*Exercise brief:*
In the records that follow, show each line where the word "JavaScript" is present.
** Opening Recorded data block **
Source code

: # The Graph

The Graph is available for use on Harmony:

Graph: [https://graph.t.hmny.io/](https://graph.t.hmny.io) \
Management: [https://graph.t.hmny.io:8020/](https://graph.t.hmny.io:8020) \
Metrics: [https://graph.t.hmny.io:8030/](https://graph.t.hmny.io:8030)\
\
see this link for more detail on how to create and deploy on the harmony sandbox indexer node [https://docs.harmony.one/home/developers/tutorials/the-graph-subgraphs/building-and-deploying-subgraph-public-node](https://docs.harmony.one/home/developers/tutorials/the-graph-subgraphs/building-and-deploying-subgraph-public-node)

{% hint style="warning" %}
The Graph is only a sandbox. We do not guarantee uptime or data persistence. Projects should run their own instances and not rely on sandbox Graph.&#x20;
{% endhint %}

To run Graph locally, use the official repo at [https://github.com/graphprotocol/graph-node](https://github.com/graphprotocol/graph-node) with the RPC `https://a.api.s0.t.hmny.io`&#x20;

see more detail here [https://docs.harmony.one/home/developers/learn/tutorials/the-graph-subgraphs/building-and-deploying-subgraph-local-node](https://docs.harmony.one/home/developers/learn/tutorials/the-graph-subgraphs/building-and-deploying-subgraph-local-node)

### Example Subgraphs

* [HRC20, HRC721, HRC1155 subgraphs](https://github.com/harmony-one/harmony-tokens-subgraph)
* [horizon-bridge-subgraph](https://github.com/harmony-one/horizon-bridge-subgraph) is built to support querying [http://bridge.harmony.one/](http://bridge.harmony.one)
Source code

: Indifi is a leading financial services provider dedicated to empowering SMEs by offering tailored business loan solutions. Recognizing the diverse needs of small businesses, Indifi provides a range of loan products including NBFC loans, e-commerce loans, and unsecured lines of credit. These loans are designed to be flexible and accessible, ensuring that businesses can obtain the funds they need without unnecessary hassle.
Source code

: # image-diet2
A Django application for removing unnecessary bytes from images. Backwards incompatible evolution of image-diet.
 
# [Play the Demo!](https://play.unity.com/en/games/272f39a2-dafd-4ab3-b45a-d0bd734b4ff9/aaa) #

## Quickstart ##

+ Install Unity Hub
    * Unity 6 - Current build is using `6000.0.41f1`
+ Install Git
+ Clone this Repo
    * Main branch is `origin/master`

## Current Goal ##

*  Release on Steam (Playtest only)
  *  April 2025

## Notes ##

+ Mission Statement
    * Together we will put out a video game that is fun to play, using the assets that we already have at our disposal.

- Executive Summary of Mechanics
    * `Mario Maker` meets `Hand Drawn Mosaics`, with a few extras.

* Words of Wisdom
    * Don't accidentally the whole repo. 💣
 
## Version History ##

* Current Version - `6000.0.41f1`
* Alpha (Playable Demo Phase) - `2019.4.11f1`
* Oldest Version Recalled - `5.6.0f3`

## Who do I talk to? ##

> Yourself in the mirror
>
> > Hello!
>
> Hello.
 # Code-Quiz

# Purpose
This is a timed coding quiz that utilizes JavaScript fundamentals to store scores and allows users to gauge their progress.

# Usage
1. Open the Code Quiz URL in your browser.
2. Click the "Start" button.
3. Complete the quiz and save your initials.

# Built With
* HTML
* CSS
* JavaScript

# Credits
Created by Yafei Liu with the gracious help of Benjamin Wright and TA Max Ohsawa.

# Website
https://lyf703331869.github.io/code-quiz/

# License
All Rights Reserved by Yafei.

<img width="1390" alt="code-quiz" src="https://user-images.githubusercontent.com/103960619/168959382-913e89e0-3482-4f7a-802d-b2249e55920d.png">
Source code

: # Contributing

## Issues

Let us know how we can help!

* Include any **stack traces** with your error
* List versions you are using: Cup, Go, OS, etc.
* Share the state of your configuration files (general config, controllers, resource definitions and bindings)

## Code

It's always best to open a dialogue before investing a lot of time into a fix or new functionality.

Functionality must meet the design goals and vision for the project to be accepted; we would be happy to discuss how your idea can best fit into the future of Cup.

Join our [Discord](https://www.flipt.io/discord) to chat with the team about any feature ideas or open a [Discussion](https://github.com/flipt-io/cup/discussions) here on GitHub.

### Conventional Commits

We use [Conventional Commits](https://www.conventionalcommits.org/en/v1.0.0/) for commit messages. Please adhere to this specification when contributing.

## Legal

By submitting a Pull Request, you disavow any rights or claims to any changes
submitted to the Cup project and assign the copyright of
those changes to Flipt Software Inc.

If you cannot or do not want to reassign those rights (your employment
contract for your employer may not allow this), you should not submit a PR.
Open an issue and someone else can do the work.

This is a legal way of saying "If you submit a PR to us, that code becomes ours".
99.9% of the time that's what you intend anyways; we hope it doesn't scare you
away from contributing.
** Closing Recorded data block **
*Solution for this exercise:*
This is a timed coding quiz that utilizes JavaScript fundamentals to store scores and allows users to gauge their progress.
* JavaScript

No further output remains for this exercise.